I pushed my cart through the remaining aisles, and for the first time in my adult life I allowed the tears to roll down my cheeks in public, despite my fellow patrons noticing and giving concerned looks.  I cried out of embarrassment.  I cried out of gratitude for good people who could have been justifiably cruel, and instead responded kindly.  But mostly I cried out of shame for how I chose to respond to my child's actions.

Needless to say, we did not go see the airplanes after that.

(But here's a picture of the airport a few weeks ago to show we do have some good days...)


Soooooo.  A lesson, perhaps?  Let's get to a lesson.

Parenting is the most mystifying, difficult, seemingly-impossible work on the earth.  Every day, you are reminded of your weaknesses.  Every day, you are presented with a mirror that reflects your own imperfections, these imperfections often visibly replicated in your offspring.  Every day, you make mistakes, mistakes that you had even promised you would never make again.

But every day, you try again.

Because parenting is also the most rewarding, joyful, and important work you can every embark on.  Because you have moments where everything makes sense, sweet-smelling hugs that heal your heart, and smiles that zap energy back into your soul.

Because you have friends who would give absolutely everything they own to have your terrible parenting day, if it would just make them a mother or a father.

Because being a parent is the greatest blessing of your life.


When I said that I know nothing about parenting, I didn't say that to deface this work.  The past six months have humbled me to the bone about what kind of parent I thought I would be.  These months have taught me that I have a GREAT deal to learn about how to be a parent and raise these beautiful humans, each in their own way.  These months have taught me that so much of being a parent is raising the white flag, admitting defeat, looking for help, and trying something new the next day.  And again the day after that.

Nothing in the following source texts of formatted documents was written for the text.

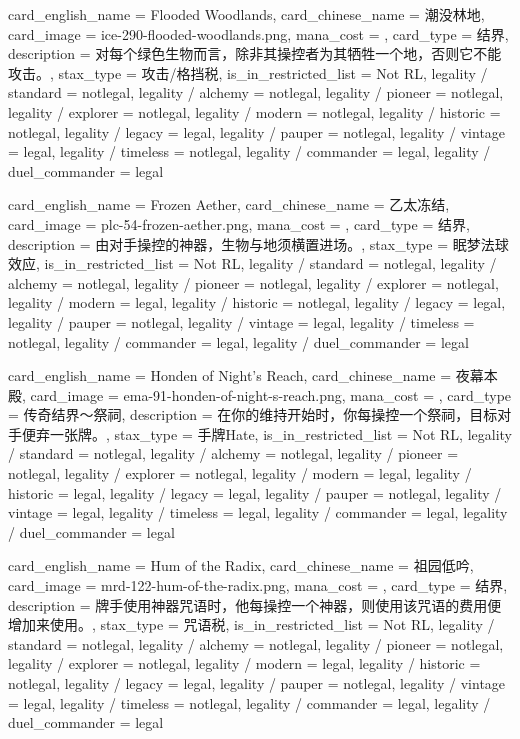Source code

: \documentclass[lang = cn, color = black, 10pt]{AllThatStax}
\begin{document}
\card
{
	card_english_name = {Flooded Woodlands},
	card_chinese_name = {潮没林地},
	card_image = ice-290-flooded-woodlands.png,
	mana_cost = ,
	card_type = 结界,
	description = {对每个绿色生物而言，除非其操控者为其牺牲一个地，否则它不能攻击。},
	stax_type = 攻击/格挡税,
	is_in_restricted_list = Not RL,
	legality / standard = notlegal,
	legality / alchemy = notlegal,
	legality / pioneer = notlegal,
	legality / explorer = notlegal,
	legality / modern = notlegal,
	legality / historic = notlegal,
	legality / legacy = legal,
	legality / pauper = notlegal,
	legality / vintage = legal,
	legality / timeless = notlegal,
	legality / commander = legal,
	legality / duel_commander = legal
}

\card
{
	card_english_name = {Frozen Aether},
	card_chinese_name = {乙太冻结},
	card_image = plc-54-frozen-aether.png,
	mana_cost = ,
	card_type = 结界,
	description = {由对手操控的神器，生物与地须横置进场。},
	stax_type = 眠梦法球效应,
	is_in_restricted_list = Not RL,
	legality / standard = notlegal,
	legality / alchemy = notlegal,
	legality / pioneer = notlegal,
	legality / explorer = notlegal,
	legality / modern = legal,
	legality / historic = notlegal,
	legality / legacy = legal,
	legality / pauper = notlegal,
	legality / vintage = legal,
	legality / timeless = notlegal,
	legality / commander = legal,
	legality / duel_commander = legal
}

\card
{
	card_english_name = {Honden of Night's Reach},
	card_chinese_name = {夜幕本殿},
	card_image = ema-91-honden-of-night-s-reach.png,
	mana_cost = ,
	card_type = 传奇结界～祭祠,
	description = {在你的维持开始时，你每操控一个祭祠，目标对手便弃一张牌。},
	stax_type = 手牌Hate,
	is_in_restricted_list = Not RL,
	legality / standard = notlegal,
	legality / alchemy = notlegal,
	legality / pioneer = notlegal,
	legality / explorer = notlegal,
	legality / modern = legal,
	legality / historic = legal,
	legality / legacy = legal,
	legality / pauper = notlegal,
	legality / vintage = legal,
	legality / timeless = legal,
	legality / commander = legal,
	legality / duel_commander = legal
}

\card
{
	card_english_name = {Hum of the Radix},
	card_chinese_name = {祖园低吟},
	card_image = mrd-122-hum-of-the-radix.png,
	mana_cost = ,
	card_type = 结界,
	description = {牌手使用神器咒语时，他每操控一个神器，则使用该咒语的费用便增加来使用。},
	stax_type = 咒语税,
	is_in_restricted_list = Not RL,
	legality / standard = notlegal,
	legality / alchemy = notlegal,
	legality / pioneer = notlegal,
	legality / explorer = notlegal,
	legality / modern = legal,
	legality / historic = notlegal,
	legality / legacy = legal,
	legality / pauper = notlegal,
	legality / vintage = legal,
	legality / timeless = notlegal,
	legality / commander = legal,
	legality / duel_commander = legal
}
\end{document}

So while I now feel that I know next-to-nothing about parenting, I still know some things.  I know that I want my kids to see that I am trying.  I know that I want them to witness me admitting my mistakes and being quick to forgive theirs.  I know I want them to understand that they are important enough and that they are loved enough for me to take those hard looks in the mirror.

I know that in a world where everyone seems to know THE answer and boast of the latest and greatest technique for raising children, I am OK with my parenting philosophy being, "I don't know what I'm doing.  But at least I'm trying."